[Data records]

Content starts

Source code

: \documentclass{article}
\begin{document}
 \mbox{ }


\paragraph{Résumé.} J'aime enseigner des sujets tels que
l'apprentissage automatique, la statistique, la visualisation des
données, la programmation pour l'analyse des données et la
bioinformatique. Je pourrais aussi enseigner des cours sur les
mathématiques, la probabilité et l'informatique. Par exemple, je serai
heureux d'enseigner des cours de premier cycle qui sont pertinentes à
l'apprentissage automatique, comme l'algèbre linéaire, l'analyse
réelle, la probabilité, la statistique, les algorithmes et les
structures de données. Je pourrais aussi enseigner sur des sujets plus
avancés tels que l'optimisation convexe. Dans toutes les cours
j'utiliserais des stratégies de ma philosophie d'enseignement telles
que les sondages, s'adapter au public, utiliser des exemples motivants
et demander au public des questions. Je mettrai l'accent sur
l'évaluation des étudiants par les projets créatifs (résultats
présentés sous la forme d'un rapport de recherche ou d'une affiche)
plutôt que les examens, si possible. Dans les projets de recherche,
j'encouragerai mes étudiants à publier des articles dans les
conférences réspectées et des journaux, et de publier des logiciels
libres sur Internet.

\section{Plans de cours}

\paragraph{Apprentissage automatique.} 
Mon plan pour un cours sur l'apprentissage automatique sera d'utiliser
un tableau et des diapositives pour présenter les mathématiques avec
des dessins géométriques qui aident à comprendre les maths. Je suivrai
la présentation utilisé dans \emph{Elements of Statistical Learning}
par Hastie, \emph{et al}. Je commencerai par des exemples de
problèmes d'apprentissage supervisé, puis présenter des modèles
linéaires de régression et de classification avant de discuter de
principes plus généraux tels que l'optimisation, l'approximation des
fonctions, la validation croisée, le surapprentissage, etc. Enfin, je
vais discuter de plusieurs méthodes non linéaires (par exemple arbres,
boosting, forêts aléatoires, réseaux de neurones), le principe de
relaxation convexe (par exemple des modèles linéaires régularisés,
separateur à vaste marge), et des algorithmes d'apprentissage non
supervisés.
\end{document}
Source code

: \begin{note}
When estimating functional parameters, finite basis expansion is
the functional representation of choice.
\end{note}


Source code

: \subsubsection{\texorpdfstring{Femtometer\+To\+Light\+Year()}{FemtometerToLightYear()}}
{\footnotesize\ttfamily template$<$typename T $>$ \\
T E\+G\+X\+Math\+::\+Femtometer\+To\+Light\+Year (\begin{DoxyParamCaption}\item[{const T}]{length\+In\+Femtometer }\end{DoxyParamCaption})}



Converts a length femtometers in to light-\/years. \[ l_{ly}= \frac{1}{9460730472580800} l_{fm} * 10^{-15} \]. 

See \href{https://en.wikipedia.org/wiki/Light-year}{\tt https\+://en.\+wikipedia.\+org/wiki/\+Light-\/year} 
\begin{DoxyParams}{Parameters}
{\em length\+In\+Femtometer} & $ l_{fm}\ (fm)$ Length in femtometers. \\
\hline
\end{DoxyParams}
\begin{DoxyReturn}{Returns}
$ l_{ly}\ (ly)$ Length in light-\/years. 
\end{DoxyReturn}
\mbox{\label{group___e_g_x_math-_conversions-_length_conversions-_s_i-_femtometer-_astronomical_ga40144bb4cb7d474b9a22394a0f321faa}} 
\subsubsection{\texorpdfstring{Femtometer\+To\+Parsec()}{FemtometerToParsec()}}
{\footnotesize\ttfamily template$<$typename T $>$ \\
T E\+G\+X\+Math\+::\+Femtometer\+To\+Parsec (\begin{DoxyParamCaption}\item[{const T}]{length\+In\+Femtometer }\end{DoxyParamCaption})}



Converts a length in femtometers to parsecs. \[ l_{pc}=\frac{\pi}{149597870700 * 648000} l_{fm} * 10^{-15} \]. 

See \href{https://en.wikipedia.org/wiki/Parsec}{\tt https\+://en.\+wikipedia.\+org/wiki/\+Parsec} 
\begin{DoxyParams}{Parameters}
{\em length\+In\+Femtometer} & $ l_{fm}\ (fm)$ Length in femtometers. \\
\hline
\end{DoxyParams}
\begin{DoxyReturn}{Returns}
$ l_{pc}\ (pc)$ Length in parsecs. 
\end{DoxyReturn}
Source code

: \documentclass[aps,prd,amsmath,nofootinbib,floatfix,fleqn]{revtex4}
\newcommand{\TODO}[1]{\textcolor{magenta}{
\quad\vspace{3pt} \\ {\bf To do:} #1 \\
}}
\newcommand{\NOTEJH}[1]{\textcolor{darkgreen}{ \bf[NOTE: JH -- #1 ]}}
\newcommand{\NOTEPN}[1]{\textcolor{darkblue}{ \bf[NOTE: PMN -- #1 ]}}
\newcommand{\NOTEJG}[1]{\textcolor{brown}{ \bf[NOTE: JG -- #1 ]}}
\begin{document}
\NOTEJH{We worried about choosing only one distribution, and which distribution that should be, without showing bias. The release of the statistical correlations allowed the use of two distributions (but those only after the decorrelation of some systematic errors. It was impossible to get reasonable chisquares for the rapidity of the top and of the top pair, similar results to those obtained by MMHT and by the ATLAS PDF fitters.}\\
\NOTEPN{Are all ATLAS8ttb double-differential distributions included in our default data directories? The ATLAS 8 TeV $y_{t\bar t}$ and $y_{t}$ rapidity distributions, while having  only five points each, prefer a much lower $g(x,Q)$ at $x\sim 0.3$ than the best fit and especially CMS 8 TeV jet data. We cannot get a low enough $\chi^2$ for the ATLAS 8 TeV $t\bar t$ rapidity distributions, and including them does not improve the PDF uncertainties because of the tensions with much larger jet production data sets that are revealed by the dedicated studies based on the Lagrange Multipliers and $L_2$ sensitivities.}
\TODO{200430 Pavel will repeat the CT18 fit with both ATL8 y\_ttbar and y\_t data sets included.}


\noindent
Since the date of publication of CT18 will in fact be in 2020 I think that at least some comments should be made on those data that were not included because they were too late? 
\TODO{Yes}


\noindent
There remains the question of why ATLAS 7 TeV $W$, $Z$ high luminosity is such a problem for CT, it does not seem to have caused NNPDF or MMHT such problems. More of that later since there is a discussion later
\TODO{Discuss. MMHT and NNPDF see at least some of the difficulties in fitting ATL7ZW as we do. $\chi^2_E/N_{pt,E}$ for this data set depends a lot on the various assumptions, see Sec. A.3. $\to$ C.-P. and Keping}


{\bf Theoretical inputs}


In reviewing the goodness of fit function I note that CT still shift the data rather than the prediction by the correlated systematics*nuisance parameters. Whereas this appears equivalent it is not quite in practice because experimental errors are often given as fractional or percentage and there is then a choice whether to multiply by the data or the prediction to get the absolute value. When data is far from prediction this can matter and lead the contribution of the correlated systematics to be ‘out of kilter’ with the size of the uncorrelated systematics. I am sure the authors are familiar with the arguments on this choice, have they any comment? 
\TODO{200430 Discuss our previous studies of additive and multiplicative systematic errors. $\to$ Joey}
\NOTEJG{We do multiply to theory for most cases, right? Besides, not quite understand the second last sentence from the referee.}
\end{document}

Content ends

Only lines with the word "données" are wanted, so copy each one from the records.

• [Your response]:
données, la programmation pour l'analyse des données et la
structures de données. Je pourrais aussi enseigner sur des sujets plus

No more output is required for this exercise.